= Assignment =
Copy out every line of the data that follows, exactly.

(Saved entries)
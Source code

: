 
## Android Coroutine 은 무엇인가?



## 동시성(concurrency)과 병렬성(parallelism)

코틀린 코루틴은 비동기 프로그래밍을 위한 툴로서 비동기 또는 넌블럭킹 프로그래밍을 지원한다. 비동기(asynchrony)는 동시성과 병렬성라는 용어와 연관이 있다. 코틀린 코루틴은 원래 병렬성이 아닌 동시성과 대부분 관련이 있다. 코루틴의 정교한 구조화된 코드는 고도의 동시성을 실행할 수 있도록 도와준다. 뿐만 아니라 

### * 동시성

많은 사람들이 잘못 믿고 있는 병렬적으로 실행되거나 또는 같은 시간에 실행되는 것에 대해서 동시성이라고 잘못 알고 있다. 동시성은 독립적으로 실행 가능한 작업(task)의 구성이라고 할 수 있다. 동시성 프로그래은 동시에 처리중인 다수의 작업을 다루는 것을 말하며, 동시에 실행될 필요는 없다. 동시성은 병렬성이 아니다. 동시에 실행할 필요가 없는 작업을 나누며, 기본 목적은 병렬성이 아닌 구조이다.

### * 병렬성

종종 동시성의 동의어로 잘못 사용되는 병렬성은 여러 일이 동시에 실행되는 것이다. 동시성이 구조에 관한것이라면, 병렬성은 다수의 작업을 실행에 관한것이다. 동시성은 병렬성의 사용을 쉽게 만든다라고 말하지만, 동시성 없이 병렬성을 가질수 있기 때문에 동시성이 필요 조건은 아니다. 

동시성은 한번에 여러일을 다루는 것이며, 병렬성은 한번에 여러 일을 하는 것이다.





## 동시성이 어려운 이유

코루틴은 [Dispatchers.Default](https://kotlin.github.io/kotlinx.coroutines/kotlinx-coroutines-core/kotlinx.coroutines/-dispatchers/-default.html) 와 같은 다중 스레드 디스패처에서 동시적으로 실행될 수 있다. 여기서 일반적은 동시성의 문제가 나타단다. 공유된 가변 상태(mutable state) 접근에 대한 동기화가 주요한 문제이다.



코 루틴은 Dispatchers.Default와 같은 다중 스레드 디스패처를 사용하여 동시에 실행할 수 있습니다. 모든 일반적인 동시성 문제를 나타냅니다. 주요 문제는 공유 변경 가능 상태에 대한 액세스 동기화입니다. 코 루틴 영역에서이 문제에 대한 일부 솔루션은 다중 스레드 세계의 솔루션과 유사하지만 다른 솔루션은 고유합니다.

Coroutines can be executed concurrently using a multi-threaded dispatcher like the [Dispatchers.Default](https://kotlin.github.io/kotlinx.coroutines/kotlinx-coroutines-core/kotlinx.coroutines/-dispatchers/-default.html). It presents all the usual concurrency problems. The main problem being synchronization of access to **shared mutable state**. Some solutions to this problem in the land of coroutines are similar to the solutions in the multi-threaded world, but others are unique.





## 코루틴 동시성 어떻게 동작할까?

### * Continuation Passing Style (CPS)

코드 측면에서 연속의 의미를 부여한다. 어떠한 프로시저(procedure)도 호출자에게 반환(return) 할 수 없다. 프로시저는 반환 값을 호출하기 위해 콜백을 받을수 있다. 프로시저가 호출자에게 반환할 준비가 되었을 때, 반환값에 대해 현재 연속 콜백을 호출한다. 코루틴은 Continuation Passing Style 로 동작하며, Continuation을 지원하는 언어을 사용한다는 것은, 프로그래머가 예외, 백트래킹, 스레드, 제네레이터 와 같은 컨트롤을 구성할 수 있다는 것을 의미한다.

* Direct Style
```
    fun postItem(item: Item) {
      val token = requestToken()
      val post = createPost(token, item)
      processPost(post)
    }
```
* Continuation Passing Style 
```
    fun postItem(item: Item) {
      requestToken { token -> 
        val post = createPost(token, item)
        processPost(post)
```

= Answer section =
Source code

: 
## Android Coroutine 은 무엇인가?



## 동시성(concurrency)과 병렬성(parallelism)

코틀린 코루틴은 비동기 프로그래밍을 위한 툴로서 비동기 또는 넌블럭킹 프로그래밍을 지원한다. 비동기(asynchrony)는 동시성과 병렬성라는 용어와 연관이 있다. 코틀린 코루틴은 원래 병렬성이 아닌 동시성과 대부분 관련이 있다. 코루틴의 정교한 구조화된 코드는 고도의 동시성을 실행할 수 있도록 도와준다. 뿐만 아니라 

### * 동시성

많은 사람들이 잘못 믿고 있는 병렬적으로 실행되거나 또는 같은 시간에 실행되는 것에 대해서 동시성이라고 잘못 알고 있다. 동시성은 독립적으로 실행 가능한 작업(task)의 구성이라고 할 수 있다. 동시성 프로그래은 동시에 처리중인 다수의 작업을 다루는 것을 말하며, 동시에 실행될 필요는 없다. 동시성은 병렬성이 아니다. 동시에 실행할 필요가 없는 작업을 나누며, 기본 목적은 병렬성이 아닌 구조이다.

### * 병렬성

종종 동시성의 동의어로 잘못 사용되는 병렬성은 여러 일이 동시에 실행되는 것이다. 동시성이 구조에 관한것이라면, 병렬성은 다수의 작업을 실행에 관한것이다. 동시성은 병렬성의 사용을 쉽게 만든다라고 말하지만, 동시성 없이 병렬성을 가질수 있기 때문에 동시성이 필요 조건은 아니다. 

동시성은 한번에 여러일을 다루는 것이며, 병렬성은 한번에 여러 일을 하는 것이다.





## 동시성이 어려운 이유

코루틴은 [Dispatchers.Default](https://kotlin.github.io/kotlinx.coroutines/kotlinx-coroutines-core/kotlinx.coroutines/-dispatchers/-default.html) 와 같은 다중 스레드 디스패처에서 동시적으로 실행될 수 있다. 여기서 일반적은 동시성의 문제가 나타단다. 공유된 가변 상태(mutable state) 접근에 대한 동기화가 주요한 문제이다.



코 루틴은 Dispatchers.Default와 같은 다중 스레드 디스패처를 사용하여 동시에 실행할 수 있습니다. 모든 일반적인 동시성 문제를 나타냅니다. 주요 문제는 공유 변경 가능 상태에 대한 액세스 동기화입니다. 코 루틴 영역에서이 문제에 대한 일부 솔루션은 다중 스레드 세계의 솔루션과 유사하지만 다른 솔루션은 고유합니다.

Coroutines can be executed concurrently using a multi-threaded dispatcher like the [Dispatchers.Default](https://kotlin.github.io/kotlinx.coroutines/kotlinx-coroutines-core/kotlinx.coroutines/-dispatchers/-default.html). It presents all the usual concurrency problems. The main problem being synchronization of access to **shared mutable state**. Some solutions to this problem in the land of coroutines are similar to the solutions in the multi-threaded world, but others are unique.





## 코루틴 동시성 어떻게 동작할까?

### * Continuation Passing Style (CPS)

코드 측면에서 연속의 의미를 부여한다. 어떠한 프로시저(procedure)도 호출자에게 반환(return) 할 수 없다. 프로시저는 반환 값을 호출하기 위해 콜백을 받을수 있다. 프로시저가 호출자에게 반환할 준비가 되었을 때, 반환값에 대해 현재 연속 콜백을 호출한다. 코루틴은 Continuation Passing Style 로 동작하며, Continuation을 지원하는 언어을 사용한다는 것은, 프로그래머가 예외, 백트래킹, 스레드, 제네레이터 와 같은 컨트롤을 구성할 수 있다는 것을 의미한다.

* Direct Style
```
    fun postItem(item: Item) {
      val token = requestToken()
      val post = createPost(token, item)
      processPost(post)
    }
```
* Continuation Passing Style 
```
    fun postItem(item: Item) {
      requestToken { token -> 
        val post = createPost(token, item)
        processPost(post)
```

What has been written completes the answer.